Elle claque du doigt.
— Et chaque jour elle diminue. Demande à tes amis scientifiques.
— On connaît tes théories.
— Ce ne sont pas les miennes !
— Fais, fais ton air de dégoût, plisse ta bouche, vas-y, toutes tes grimaces de harpie, fais-les.
— Sors de la chambre, Jean-Lino.
— Je suis chez moi dans cette chambre.
— Je veux être seule.
— Va dans l’autre.
— Dis à ce chat de sortir de la chambre.
— Non, il est chez lui aussi.
— Il n’est pas chez lui dans ma chambre !
— Accepte-le un peu, il est triste tout seul.
— Nous avons déjà eu cette discussion.
— Le pauvre. Pourquoi n’as-tu pas pitié de lui puisque tu es si sensible à la cause animale ?
— Fuori Eduardo !
— Pas la peine de lui crier dessus.
— Dégage connard !
Le chat regarde Lydie avec morgue et ne bouge pas du tout. Lydie déploie sa jambe et le repousse violemment. Le talon pointu de la Gigi Dool atteint Eduardo au flanc. Il pousse un cri de souffrance. Selon Jean-Lino lui-même, le gémissement les ébranle tous les deux mais il est trop tard. Au moment où Lydie s’incline vers le chat, Jean-Lino empoigne sa tignasse libérée des barrettes et lui tord la tête en arrière. Elle essaie de se retourner pour se libérer mais lui ne sait plus trop ce qu’il fait, il tient les touffes de cheveux dans ses deux mains et les agite en sens inverse. Elle est effrayée. Il la trouve laide. De sa bouche déformée ne sort aucun mot intelligible mais des sons suraigus qui l’irritent. Jean-Lino veut le silence. Il veut que la gorge ne produise plus de son. Il serre le cou. Lydie se débat. Se cabre. Il a trop bu. Il est fou. On ne sait pas. Il serre le cou en appuyant avec ses pouces, il veut qu’elle cède, qu’elle s’aplatisse, il serre jusqu’à ce que plus rien ne bouge.
Il met du temps à comprendre ce qui vient d’arriver.
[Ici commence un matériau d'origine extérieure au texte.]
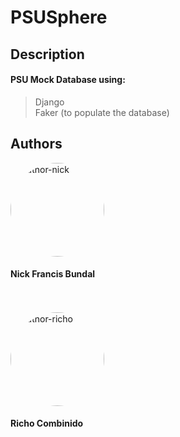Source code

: # PSUSphere

## Description
#### PSU Mock Database using:

> Django <br>
> Faker (to populate the database)

## Authors

<img src="https://avatars.githubusercontent.com/u/114137754?v=4" alt="author-nick" style="border-radius:50%;" width="150">

#### Nick Francis Bundal <br>

<br>
<br>

<img src="https://avatars.githubusercontent.com/u/132622882?v=4" alt="author-richo" style="border-radius:50%;" width="150">

#### Richo Combinido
Il croit d’abord, étant donné la personnalité de Lydie, qu’elle fait semblant d’être morte. Elle a déjà mimé quelque syncope ou catalepsie par le passé. Il la secoue gentiment. Il dit son nom. Il lui dit d’arrêter de faire l’idiote. Il laisse passer un moment dans le silence total pour que Lydie le croie sorti de la pièce. Eduardo joue le jeu, complètement immobile comme savent le faire les fauves. Lydie persiste dans sa fixité. Ce sont ses yeux qui l’alertent. Ils sont ouverts. Il ne croit pas qu’on puisse maintenir ce regard de stupeur invariable. L’idée de la mort le traverse. Lydie est peut-être morte. Il met un doigt sous ses narines. Il ne sent rien. Ni chaleur ni souffle. Il n’a pas serré fort malgré tout. Il approche son visage. Il n’entend rien. Il pince une joue, il soulève une main. Il fait ces gestes avec terreur et timidité. Les larmes arrivent. Il s’effondre.